Plain-text document sources
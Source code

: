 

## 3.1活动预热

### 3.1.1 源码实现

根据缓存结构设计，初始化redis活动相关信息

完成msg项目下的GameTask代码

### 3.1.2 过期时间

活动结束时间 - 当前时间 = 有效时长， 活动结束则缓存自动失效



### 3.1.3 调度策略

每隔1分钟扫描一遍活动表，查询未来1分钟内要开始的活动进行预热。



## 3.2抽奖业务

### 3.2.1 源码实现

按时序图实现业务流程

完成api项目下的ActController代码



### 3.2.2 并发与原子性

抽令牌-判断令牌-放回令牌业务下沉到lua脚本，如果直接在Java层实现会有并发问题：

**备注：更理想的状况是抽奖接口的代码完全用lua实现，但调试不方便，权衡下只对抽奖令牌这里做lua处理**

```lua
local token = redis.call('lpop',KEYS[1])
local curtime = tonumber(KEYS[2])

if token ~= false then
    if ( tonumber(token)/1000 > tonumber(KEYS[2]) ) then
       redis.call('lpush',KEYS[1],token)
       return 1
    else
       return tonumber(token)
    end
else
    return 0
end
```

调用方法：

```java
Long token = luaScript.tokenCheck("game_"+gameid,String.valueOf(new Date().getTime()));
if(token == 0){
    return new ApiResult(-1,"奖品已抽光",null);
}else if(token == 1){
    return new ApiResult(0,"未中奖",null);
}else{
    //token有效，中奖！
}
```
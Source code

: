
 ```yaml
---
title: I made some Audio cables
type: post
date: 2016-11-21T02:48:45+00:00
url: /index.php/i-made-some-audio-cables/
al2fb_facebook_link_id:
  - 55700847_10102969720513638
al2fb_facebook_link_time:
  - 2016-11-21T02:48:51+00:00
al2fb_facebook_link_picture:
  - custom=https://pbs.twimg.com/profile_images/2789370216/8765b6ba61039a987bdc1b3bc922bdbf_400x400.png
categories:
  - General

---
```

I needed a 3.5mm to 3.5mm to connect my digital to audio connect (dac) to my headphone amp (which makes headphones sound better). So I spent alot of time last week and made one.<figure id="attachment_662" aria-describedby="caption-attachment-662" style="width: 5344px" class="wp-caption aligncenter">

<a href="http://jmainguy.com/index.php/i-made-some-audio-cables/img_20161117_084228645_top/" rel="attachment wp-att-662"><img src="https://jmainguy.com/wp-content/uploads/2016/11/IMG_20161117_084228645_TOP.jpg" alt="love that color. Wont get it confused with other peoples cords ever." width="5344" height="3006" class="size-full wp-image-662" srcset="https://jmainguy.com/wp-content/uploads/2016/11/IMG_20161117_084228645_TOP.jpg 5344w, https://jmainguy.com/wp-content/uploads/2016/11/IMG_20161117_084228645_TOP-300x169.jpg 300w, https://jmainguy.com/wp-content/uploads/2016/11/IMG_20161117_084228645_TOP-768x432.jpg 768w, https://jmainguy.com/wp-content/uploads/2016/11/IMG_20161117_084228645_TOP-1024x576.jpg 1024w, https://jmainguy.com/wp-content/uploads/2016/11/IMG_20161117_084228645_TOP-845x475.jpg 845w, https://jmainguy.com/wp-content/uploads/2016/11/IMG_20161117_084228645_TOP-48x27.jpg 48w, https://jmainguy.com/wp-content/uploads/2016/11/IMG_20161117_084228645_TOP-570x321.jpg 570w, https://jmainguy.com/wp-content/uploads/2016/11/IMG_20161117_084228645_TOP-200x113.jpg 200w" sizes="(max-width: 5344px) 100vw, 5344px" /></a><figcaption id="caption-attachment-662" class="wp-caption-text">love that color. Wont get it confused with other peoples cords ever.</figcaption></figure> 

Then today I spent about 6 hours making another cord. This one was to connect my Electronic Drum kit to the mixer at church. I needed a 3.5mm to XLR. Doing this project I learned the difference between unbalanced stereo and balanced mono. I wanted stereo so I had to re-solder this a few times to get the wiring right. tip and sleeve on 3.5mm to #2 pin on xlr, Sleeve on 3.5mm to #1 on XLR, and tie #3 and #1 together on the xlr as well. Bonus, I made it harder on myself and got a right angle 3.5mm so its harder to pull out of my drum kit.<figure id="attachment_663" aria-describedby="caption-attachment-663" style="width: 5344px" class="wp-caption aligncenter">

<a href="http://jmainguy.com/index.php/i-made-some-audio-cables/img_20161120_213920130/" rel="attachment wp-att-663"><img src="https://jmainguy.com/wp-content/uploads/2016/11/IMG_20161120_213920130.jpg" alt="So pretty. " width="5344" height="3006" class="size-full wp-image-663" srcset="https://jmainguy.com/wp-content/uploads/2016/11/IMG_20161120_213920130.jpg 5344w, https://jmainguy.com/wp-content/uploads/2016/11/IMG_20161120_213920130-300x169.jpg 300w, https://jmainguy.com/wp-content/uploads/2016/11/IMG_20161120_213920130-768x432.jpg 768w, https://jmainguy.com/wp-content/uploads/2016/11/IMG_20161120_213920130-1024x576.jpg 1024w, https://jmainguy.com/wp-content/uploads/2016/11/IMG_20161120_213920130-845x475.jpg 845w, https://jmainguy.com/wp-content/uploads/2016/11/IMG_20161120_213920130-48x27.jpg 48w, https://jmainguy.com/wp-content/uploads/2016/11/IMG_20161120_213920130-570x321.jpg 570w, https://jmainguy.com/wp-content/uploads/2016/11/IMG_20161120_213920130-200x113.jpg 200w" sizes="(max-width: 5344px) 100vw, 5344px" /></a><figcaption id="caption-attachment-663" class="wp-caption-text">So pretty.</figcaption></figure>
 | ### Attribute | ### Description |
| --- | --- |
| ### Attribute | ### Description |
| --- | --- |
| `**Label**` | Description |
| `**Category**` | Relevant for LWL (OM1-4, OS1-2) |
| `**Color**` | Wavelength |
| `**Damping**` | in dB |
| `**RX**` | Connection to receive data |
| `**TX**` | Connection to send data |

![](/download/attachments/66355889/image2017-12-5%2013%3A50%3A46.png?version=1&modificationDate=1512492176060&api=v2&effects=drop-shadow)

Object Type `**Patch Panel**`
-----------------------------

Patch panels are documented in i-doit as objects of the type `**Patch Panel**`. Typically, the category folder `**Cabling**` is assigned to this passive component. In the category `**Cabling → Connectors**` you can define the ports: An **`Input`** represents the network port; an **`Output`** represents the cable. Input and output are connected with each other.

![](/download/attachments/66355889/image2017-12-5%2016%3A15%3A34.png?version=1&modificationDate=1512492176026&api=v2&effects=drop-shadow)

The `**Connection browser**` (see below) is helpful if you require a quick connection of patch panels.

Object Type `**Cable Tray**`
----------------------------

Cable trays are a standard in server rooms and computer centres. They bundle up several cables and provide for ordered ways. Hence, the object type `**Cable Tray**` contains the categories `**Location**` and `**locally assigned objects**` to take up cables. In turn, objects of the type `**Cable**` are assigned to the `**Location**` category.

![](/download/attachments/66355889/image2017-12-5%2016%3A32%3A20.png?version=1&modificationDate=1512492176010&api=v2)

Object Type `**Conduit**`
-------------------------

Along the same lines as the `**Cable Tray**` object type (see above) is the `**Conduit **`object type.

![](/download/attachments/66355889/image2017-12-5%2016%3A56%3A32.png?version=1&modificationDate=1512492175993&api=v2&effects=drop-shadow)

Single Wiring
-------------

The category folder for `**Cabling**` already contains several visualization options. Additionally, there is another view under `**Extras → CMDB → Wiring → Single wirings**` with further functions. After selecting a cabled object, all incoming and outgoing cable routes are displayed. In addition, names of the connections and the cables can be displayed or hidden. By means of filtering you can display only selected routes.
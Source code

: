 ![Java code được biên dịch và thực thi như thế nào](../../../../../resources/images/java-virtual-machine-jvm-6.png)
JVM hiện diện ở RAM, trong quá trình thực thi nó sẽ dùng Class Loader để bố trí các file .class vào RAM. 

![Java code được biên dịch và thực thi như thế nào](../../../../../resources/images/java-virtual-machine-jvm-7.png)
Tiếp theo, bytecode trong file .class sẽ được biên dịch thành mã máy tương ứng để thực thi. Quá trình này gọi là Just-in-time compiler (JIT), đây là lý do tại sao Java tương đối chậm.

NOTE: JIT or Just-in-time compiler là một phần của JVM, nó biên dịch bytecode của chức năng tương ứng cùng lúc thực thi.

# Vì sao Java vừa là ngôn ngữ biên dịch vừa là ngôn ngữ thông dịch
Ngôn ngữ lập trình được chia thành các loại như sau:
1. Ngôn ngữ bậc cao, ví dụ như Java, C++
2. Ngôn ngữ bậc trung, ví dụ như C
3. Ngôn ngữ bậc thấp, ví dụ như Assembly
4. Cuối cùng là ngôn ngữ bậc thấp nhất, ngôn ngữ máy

# [What is expected]
Above are some records; copy each line there that contains "another".

# [Solution to this exercise]
Then today I spent about 6 hours making another cord. This one was to connect my Electronic Drum kit to the mixer at church. I needed a 3.5mm to XLR. Doing this project I learned the difference between unbalanced stereo and balanced mono. I wanted stereo so I had to re-solder this a few times to get the wiring right. tip and sleeve on 3.5mm to #2 pin on xlr, Sleeve on 3.5mm to #1 on XLR, and tie #3 and #1 together on the xlr as well. Bonus, I made it harder on myself and got a right angle 3.5mm so its harder to pull out of my drum kit.<figure id="attachment_663" aria-describedby="caption-attachment-663" style="width: 5344px" class="wp-caption aligncenter">
The category folder for `**Cabling**` already contains several visualization options. Additionally, there is another view under `**Extras → CMDB → Wiring → Single wirings**` with further functions. After selecting a cabled object, all incoming and outgoing cable routes are displayed. In addition, names of the connections and the cables can be displayed or hidden. By means of filtering you can display only selected routes.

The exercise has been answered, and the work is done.